Restate each entry shown beneath this instruction, keeping its wording intact.

Extracted records

============================================================

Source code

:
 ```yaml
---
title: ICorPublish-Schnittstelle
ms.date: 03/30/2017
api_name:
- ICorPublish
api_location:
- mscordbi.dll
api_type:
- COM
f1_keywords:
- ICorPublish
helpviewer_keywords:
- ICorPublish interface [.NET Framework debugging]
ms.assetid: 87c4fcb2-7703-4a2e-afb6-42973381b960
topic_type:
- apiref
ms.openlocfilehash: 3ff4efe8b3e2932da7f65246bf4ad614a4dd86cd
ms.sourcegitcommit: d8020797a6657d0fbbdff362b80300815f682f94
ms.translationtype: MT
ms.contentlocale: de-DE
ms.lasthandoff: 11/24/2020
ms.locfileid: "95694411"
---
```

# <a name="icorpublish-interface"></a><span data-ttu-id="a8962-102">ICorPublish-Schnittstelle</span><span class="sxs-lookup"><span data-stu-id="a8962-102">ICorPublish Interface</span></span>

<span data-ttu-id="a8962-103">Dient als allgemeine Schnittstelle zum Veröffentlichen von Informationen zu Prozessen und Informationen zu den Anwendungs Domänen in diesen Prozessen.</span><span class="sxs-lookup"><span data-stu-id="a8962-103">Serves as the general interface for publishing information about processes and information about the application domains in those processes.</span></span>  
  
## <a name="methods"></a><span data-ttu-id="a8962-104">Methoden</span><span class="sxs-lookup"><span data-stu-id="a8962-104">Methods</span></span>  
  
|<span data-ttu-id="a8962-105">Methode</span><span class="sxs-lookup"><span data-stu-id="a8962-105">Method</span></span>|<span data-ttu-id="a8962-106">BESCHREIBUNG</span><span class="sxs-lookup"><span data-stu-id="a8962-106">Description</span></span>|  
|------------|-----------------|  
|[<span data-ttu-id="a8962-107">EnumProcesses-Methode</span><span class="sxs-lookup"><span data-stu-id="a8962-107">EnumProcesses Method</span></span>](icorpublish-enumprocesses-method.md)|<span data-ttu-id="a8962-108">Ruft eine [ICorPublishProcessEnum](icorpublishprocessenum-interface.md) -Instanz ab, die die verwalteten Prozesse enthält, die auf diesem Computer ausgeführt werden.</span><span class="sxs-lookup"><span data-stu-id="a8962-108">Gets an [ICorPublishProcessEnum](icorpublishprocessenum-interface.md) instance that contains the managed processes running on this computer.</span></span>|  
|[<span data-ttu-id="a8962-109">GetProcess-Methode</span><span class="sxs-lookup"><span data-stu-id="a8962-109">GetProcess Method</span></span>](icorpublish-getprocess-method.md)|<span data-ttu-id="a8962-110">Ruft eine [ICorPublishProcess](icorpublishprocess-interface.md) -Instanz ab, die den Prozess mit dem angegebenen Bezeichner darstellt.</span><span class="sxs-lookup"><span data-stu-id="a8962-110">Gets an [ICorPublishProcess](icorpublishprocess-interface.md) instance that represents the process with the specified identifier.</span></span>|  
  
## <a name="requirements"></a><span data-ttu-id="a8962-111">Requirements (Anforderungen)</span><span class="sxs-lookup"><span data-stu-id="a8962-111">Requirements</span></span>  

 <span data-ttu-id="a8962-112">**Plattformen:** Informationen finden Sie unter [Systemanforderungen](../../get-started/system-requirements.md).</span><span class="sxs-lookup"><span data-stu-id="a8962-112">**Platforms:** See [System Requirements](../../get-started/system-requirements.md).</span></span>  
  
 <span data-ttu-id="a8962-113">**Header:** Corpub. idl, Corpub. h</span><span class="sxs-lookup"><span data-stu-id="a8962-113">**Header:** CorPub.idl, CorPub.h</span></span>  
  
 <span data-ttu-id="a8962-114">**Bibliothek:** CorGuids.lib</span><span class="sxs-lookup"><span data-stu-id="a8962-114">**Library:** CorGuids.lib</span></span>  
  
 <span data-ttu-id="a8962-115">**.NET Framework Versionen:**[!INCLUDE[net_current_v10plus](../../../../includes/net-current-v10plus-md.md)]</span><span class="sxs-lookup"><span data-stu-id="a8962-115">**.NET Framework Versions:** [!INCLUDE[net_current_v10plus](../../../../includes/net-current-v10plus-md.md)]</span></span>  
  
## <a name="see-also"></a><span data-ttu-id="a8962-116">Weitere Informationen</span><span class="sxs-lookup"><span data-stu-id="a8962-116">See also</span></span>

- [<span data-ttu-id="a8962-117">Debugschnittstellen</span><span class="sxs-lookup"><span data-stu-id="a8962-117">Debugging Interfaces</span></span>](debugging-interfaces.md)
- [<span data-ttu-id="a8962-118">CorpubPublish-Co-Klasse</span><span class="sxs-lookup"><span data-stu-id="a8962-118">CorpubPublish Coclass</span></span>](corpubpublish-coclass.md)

============================================================

> _Result of the task_
Source code

:
 ```yaml
---
title: ICorPublish-Schnittstelle
ms.date: 03/30/2017
api_name:
- ICorPublish
api_location:
- mscordbi.dll
api_type:
- COM
f1_keywords:
- ICorPublish
helpviewer_keywords:
- ICorPublish interface [.NET Framework debugging]
ms.assetid: 87c4fcb2-7703-4a2e-afb6-42973381b960
topic_type:
- apiref
ms.openlocfilehash: 3ff4efe8b3e2932da7f65246bf4ad614a4dd86cd
ms.sourcegitcommit: d8020797a6657d0fbbdff362b80300815f682f94
ms.translationtype: MT
ms.contentlocale: de-DE
ms.lasthandoff: 11/24/2020
ms.locfileid: "95694411"
---
```

# <a name="icorpublish-interface"></a><span data-ttu-id="a8962-102">ICorPublish-Schnittstelle</span><span class="sxs-lookup"><span data-stu-id="a8962-102">ICorPublish Interface</span></span>

<span data-ttu-id="a8962-103">Dient als allgemeine Schnittstelle zum Veröffentlichen von Informationen zu Prozessen und Informationen zu den Anwendungs Domänen in diesen Prozessen.</span><span class="sxs-lookup"><span data-stu-id="a8962-103">Serves as the general interface for publishing information about processes and information about the application domains in those processes.</span></span>  
  
## <a name="methods"></a><span data-ttu-id="a8962-104">Methoden</span><span class="sxs-lookup"><span data-stu-id="a8962-104">Methods</span></span>  
  
|<span data-ttu-id="a8962-105">Methode</span><span class="sxs-lookup"><span data-stu-id="a8962-105">Method</span></span>|<span data-ttu-id="a8962-106">BESCHREIBUNG</span><span class="sxs-lookup"><span data-stu-id="a8962-106">Description</span></span>|  
|------------|-----------------|  
|[<span data-ttu-id="a8962-107">EnumProcesses-Methode</span><span class="sxs-lookup"><span data-stu-id="a8962-107">EnumProcesses Method</span></span>](icorpublish-enumprocesses-method.md)|<span data-ttu-id="a8962-108">Ruft eine [ICorPublishProcessEnum](icorpublishprocessenum-interface.md) -Instanz ab, die die verwalteten Prozesse enthält, die auf diesem Computer ausgeführt werden.</span><span class="sxs-lookup"><span data-stu-id="a8962-108">Gets an [ICorPublishProcessEnum](icorpublishprocessenum-interface.md) instance that contains the managed processes running on this computer.</span></span>|  
|[<span data-ttu-id="a8962-109">GetProcess-Methode</span><span class="sxs-lookup"><span data-stu-id="a8962-109">GetProcess Method</span></span>](icorpublish-getprocess-method.md)|<span data-ttu-id="a8962-110">Ruft eine [ICorPublishProcess](icorpublishprocess-interface.md) -Instanz ab, die den Prozess mit dem angegebenen Bezeichner darstellt.</span><span class="sxs-lookup"><span data-stu-id="a8962-110">Gets an [ICorPublishProcess](icorpublishprocess-interface.md) instance that represents the process with the specified identifier.</span></span>|  
  
## <a name="requirements"></a><span data-ttu-id="a8962-111">Requirements (Anforderungen)</span><span class="sxs-lookup"><span data-stu-id="a8962-111">Requirements</span></span>  

 <span data-ttu-id="a8962-112">**Plattformen:** Informationen finden Sie unter [Systemanforderungen](../../get-started/system-requirements.md).</span><span class="sxs-lookup"><span data-stu-id="a8962-112">**Platforms:** See [System Requirements](../../get-started/system-requirements.md).</span></span>  
  
 <span data-ttu-id="a8962-113">**Header:** Corpub. idl, Corpub. h</span><span class="sxs-lookup"><span data-stu-id="a8962-113">**Header:** CorPub.idl, CorPub.h</span></span>  
  
 <span data-ttu-id="a8962-114">**Bibliothek:** CorGuids.lib</span><span class="sxs-lookup"><span data-stu-id="a8962-114">**Library:** CorGuids.lib</span></span>  
  
 <span data-ttu-id="a8962-115">**.NET Framework Versionen:**[!INCLUDE[net_current_v10plus](../../../../includes/net-current-v10plus-md.md)]</span><span class="sxs-lookup"><span data-stu-id="a8962-115">**.NET Framework Versions:** [!INCLUDE[net_current_v10plus](../../../../includes/net-current-v10plus-md.md)]</span></span>  
  
## <a name="see-also"></a><span data-ttu-id="a8962-116">Weitere Informationen</span><span class="sxs-lookup"><span data-stu-id="a8962-116">See also</span></span>

- [<span data-ttu-id="a8962-117">Debugschnittstellen</span><span class="sxs-lookup"><span data-stu-id="a8962-117">Debugging Interfaces</span></span>](debugging-interfaces.md)
- [<span data-ttu-id="a8962-118">CorpubPublish-Co-Klasse</span><span class="sxs-lookup"><span data-stu-id="a8962-118">CorpubPublish Coclass</span></span>](corpubpublish-coclass.md)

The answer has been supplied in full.